• What is expected: The answer should be a faithful retyping of the records that follow, pictures excluded.
*** Supplied data ***
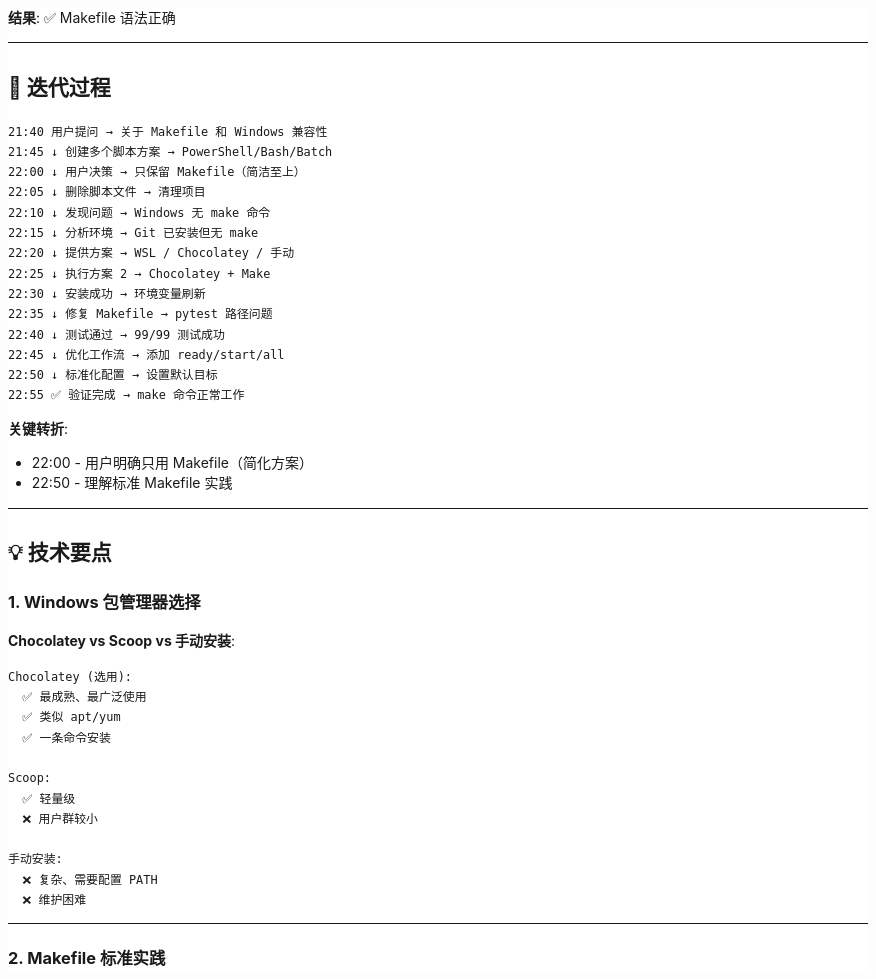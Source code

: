 **结果**: ✅ Makefile 语法正确

---

## 🔄 迭代过程

```
21:40 用户提问 → 关于 Makefile 和 Windows 兼容性
21:45 ↓ 创建多个脚本方案 → PowerShell/Bash/Batch
22:00 ↓ 用户决策 → 只保留 Makefile（简洁至上）
22:05 ↓ 删除脚本文件 → 清理项目
22:10 ↓ 发现问题 → Windows 无 make 命令
22:15 ↓ 分析环境 → Git 已安装但无 make
22:20 ↓ 提供方案 → WSL / Chocolatey / 手动
22:25 ↓ 执行方案 2 → Chocolatey + Make
22:30 ↓ 安装成功 → 环境变量刷新
22:35 ↓ 修复 Makefile → pytest 路径问题
22:40 ↓ 测试通过 → 99/99 测试成功
22:45 ↓ 优化工作流 → 添加 ready/start/all
22:50 ↓ 标准化配置 → 设置默认目标
22:55 ✅ 验证完成 → make 命令正常工作
```

**关键转折**: 
- 22:00 - 用户明确只用 Makefile（简化方案）
- 22:50 - 理解标准 Makefile 实践

---

## 💡 技术要点

### 1. Windows 包管理器选择

**Chocolatey vs Scoop vs 手动安装**:
```
Chocolatey (选用):
  ✅ 最成熟、最广泛使用
  ✅ 类似 apt/yum
  ✅ 一条命令安装
  
Scoop:
  ✅ 轻量级
  ❌ 用户群较小
  
手动安装:
  ❌ 复杂、需要配置 PATH
  ❌ 维护困难
```

---

### 2. Makefile 标准实践
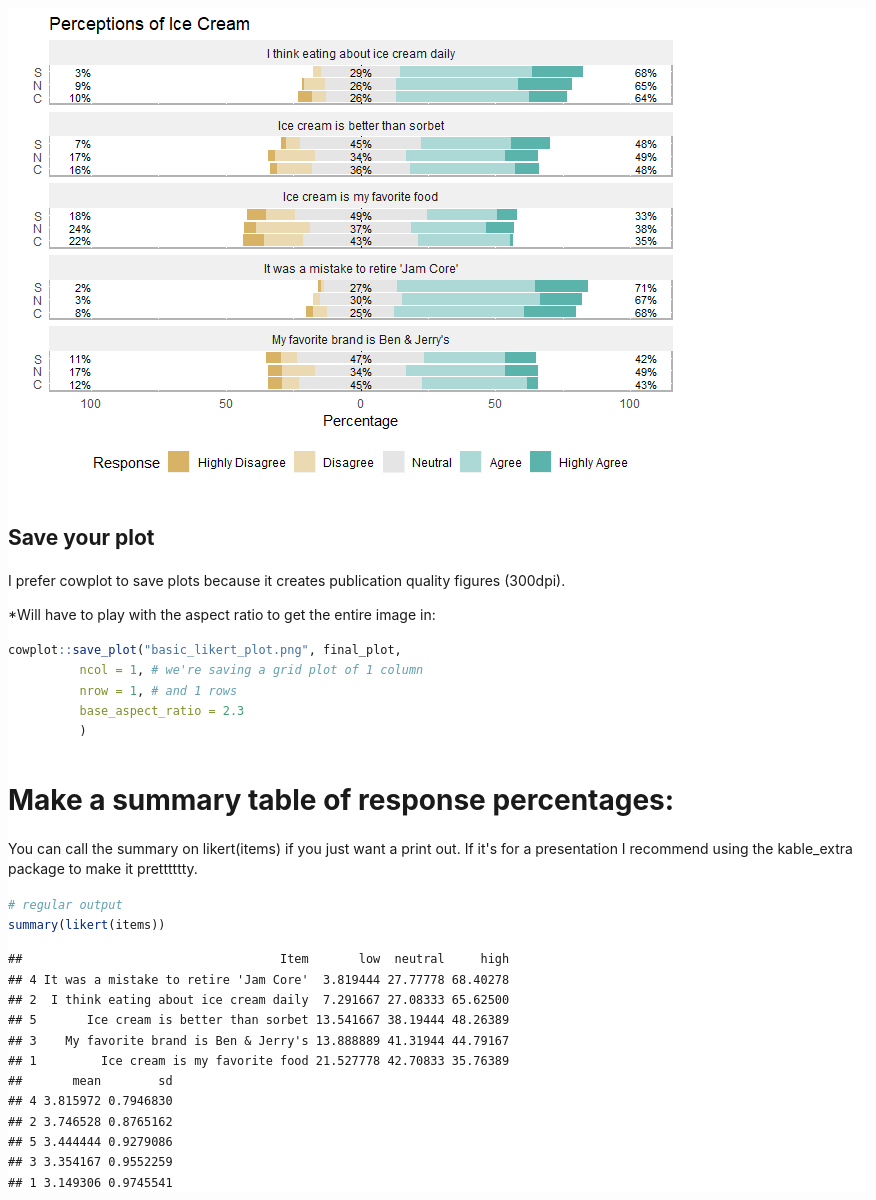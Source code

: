 ![](likert_graphs_files/figure-html/plot2-1.png)

## Save your plot
I prefer cowplot to save plots because it creates publication quality figures (300dpi).  

*Will have to play with the aspect ratio to get the entire image in:

```r
cowplot::save_plot("basic_likert_plot.png", final_plot,
          ncol = 1, # we're saving a grid plot of 1 column
          nrow = 1, # and 1 rows
          base_aspect_ratio = 2.3
          )
```


# Make a summary table of response percentages: 
You can call the summary on likert(items) if you just want a print out. If it's for a presentation I recommend using the kable_extra package to make it pretttttty.

```r
# regular output
summary(likert(items))
```

```
##                                    Item       low  neutral     high
## 4 It was a mistake to retire 'Jam Core'  3.819444 27.77778 68.40278
## 2  I think eating about ice cream daily  7.291667 27.08333 65.62500
## 5       Ice cream is better than sorbet 13.541667 38.19444 48.26389
## 3    My favorite brand is Ben & Jerry's 13.888889 41.31944 44.79167
## 1         Ice cream is my favorite food 21.527778 42.70833 35.76389
##       mean        sd
## 4 3.815972 0.7946830
## 2 3.746528 0.8765162
## 5 3.444444 0.9279086
## 3 3.354167 0.9552259
## 1 3.149306 0.9745541
```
*** End of Supplied data ***
• Solution below:
Source code

: **结果**: ✅ Makefile 语法正确

---

## 🔄 迭代过程

```
21:40 用户提问 → 关于 Makefile 和 Windows 兼容性
21:45 ↓ 创建多个脚本方案 → PowerShell/Bash/Batch
22:00 ↓ 用户决策 → 只保留 Makefile（简洁至上）
22:05 ↓ 删除脚本文件 → 清理项目
22:10 ↓ 发现问题 → Windows 无 make 命令
22:15 ↓ 分析环境 → Git 已安装但无 make
22:20 ↓ 提供方案 → WSL / Chocolatey / 手动
22:25 ↓ 执行方案 2 → Chocolatey + Make
22:30 ↓ 安装成功 → 环境变量刷新
22:35 ↓ 修复 Makefile → pytest 路径问题
22:40 ↓ 测试通过 → 99/99 测试成功
22:45 ↓ 优化工作流 → 添加 ready/start/all
22:50 ↓ 标准化配置 → 设置默认目标
22:55 ✅ 验证完成 → make 命令正常工作
```

**关键转折**: 
- 22:00 - 用户明确只用 Makefile（简化方案）
- 22:50 - 理解标准 Makefile 实践

---

## 💡 技术要点

### 1. Windows 包管理器选择

**Chocolatey vs Scoop vs 手动安装**:
```
Chocolatey (选用):
  ✅ 最成熟、最广泛使用
  ✅ 类似 apt/yum
  ✅ 一条命令安装
  
Scoop:
  ✅ 轻量级
  ❌ 用户群较小
  
手动安装:
  ❌ 复杂、需要配置 PATH
  ❌ 维护困难
```

---

### 2. Makefile 标准实践
Source code

: ![](likert_graphs_files/figure-html/plot2-1.png)

## Save your plot
I prefer cowplot to save plots because it creates publication quality figures (300dpi).  

*Will have to play with the aspect ratio to get the entire image in:

```r
cowplot::save_plot("basic_likert_plot.png", final_plot,
          ncol = 1, # we're saving a grid plot of 1 column
          nrow = 1, # and 1 rows
          base_aspect_ratio = 2.3
          )
```


# Make a summary table of response percentages: 
You can call the summary on likert(items) if you just want a print out. If it's for a presentation I recommend using the kable_extra package to make it pretttttty.

```r
# regular output
summary(likert(items))
```

```
##                                    Item       low  neutral     high
## 4 It was a mistake to retire 'Jam Core'  3.819444 27.77778 68.40278
## 2  I think eating about ice cream daily  7.291667 27.08333 65.62500
## 5       Ice cream is better than sorbet 13.541667 38.19444 48.26389
## 3    My favorite brand is Ben & Jerry's 13.888889 41.31944 44.79167
## 1         Ice cream is my favorite food 21.527778 42.70833 35.76389
##       mean        sd
## 4 3.815972 0.7946830
## 2 3.746528 0.8765162
## 5 3.444444 0.9279086
## 3 3.354167 0.9552259
## 1 3.149306 0.9745541
```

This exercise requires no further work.